But no sooner have we brought that drama into a tight focus in our minds when suddenly verse 18 says, “Forget the past! Don’t dwell on it.” Instead, God says, in verse 19, “See, I am doing a new thing! Now it springs up, do you not perceive it? I am making a way in the wilderness and streams in the wasteland.” The imagery quickly shifts from a place that had too much water – the Red Sea – to a wilderness setting that does not have enough. It shifts from a scene where the Egyptians died en masse to one where the people of God could die but will not die because God will cause streams to flow in the wilderness. God is saying, “Yeah, I did a lot in your past to keep you and save you, but you haven’t seen nothin yet.”
Now, what’s the background here? Isaiah, he is speaking these words to the Israelites in exile. They’re beaten down, they’re maybe doubting if they will ever be free. And, they’re looking, they’re looking back at God’s work in the past and they’re concerned. They don’t see God at work in their lives like he was in the lives of his people prior. So, looking back at history has left these exiled Israelites feeling rejected. God’s days of working and saving his people seem to have come to an end. He’s left us…forgotten us.

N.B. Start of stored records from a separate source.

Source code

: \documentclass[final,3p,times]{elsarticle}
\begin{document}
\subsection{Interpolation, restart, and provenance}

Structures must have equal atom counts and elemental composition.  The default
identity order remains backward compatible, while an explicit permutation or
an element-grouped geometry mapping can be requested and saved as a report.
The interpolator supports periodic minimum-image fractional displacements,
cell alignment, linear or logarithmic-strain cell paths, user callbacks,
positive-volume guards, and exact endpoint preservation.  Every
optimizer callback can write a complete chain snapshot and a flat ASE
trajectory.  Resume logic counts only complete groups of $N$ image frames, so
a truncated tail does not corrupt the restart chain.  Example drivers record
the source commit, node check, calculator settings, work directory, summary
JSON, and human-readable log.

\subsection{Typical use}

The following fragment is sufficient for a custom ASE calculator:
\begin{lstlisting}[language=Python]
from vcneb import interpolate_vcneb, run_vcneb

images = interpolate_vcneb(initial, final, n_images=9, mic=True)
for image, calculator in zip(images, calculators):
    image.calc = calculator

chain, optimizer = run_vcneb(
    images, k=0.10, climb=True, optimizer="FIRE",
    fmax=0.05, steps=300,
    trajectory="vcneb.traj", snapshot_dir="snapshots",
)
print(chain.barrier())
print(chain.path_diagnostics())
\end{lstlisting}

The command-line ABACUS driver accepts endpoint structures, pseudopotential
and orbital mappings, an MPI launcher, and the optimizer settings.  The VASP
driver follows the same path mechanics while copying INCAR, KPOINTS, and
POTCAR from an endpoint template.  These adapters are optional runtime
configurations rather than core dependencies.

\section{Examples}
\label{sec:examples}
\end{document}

So, Isaiah says, “Forget about it – forget the past!” He then proceeds to floodlight and hope back on the scene. God will restore Israel one day and with that restoration, the stage would be set for the eventual coming of a Savior. And what that Savior would accomplish, well, it would make the past a mere footnote, something not worth remembering. And, yet, that past would still be the foundation for what was to come.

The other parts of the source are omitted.